There are ways of looking at India’s present economic woes marked by a rapid fall in the value of the rupee caused by persistent inflation of the past few years and the high current account deficit (CAD) of about $85 billion (4.5 per cent of GDP) which needs to be funded through uncertain capital inflows year after year.  Based on data with the Reserve Bank of India (RBI), about a quarter of the $300 billion in foreign debt owed by Indian corporations is short-term loans due to be repaid in a year, according to Daljeet Kohli, head of research at India, Nivesh Securities. But what is important right now for organizations is to become more localised, more competitive. Whether it is Quality, Cost, Delivery, Morale or Safety – you have to be the better then your competitor in some way. There has to be some reason why customers will select you against your competitor. If you stay discipline, focused, keep on getting better every day and aim at pockets of activity you can have decent numbers. But if you stand still or don’t improve and hope for the tide to take you back for a ride, probably that wouldn’t be a good idea.

Hoshin Kanri can be one of the proven means by which this can be achieved when competition is stiff and pressures are mounting on your organization. It is a systematic approach that can be applied to grind down even the most severe competition.  Hoshin Kanri is also called Policy Deployment. It is a method devised to capture & cement strategic goals as well as flashes of insight about the future & develop the means to bring these goals into reality. In Japanese, hoshin means “shining metal”, “compass”, or “pointing the direction”. Kanri means “management” or “control”. The name suggests how hoshin planning aligns an organization toward accomplishing a single goal.
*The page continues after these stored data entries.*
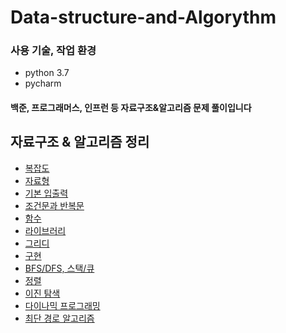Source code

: # Data-structure-and-Algorythm

### 사용 기술, 작업 환경
- python 3.7
- pycharm

#### 백준, 프로그래머스, 인프런 등 자료구조&알고리즘 문제 풀이입니다

## 자료구조 & 알고리즘 정리
- [복잡도](./readme_texts/complexity.md)
- [자료형](./readme_texts/datatype.md)
- [기본 입출력](./readme_texts/inputoutput.md)
- [조건문과 반복문](./readme_texts/conditionaliter.md)
- [함수](./readme_texts/function.md)
- [라이브러리](./readme_texts/library.md)
- [그리디](./readme_texts/greedy.md)
- [구현](./readme_texts/implementation.md)
- [BFS/DFS, 스택/큐](./readme_texts/dfs_bfs.md)
- [정렬](./readme_texts/sort.md)
- [이진 탐색](./readme_texts/binary_search.md)
- [다이나믹 프로그래밍](./readme_texts/dynamic_programming.md)
- [최단 경로 알고리즘](./readme_texts/shortest_route.md)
Hoshin Kanri is intended to help organization:

– Focus on a shared goal
– Communicate that goal to all pillar heads
– Involve all pillar heads in planning to achieve the goal
– Hold participants accountable for achieving their part of the plan

It is also used to:

– Prioritize action areas to ensure that we are focusing on those that will impact our overall goals
– Provide clear measures to judge how each action is impacting “closing the gaps” on the goals
– Allow each individual being called on to contribute to link his efforts to the top level goals of the    Company

The tool is used at multiple levels within the Company:

– Each level is developed from the level above
– The process includes a simple reporting procedure that gives simple visual management to   evaluate progress

Policy deployment is not an end in itself not it’s a magic or too complicated. Policy deployment matrix can be used to decide on where to allocate resources and how to measure their impact on what’s important to the business. The Policy Deployment Matrix forces the key Questions to be addressed in a structured way for everyone to be aligned to the same goals and to share the same vocabulary as to what those goals really mean. Policy deployment matrix is reviewed periodically in order to view the progress towards the strategic Vision & Mission.  Review business fundamental metrics monthly to ensure that performance is trending in the right direction. Review the annual plan quarterly to ensure that the plan is still the right plan.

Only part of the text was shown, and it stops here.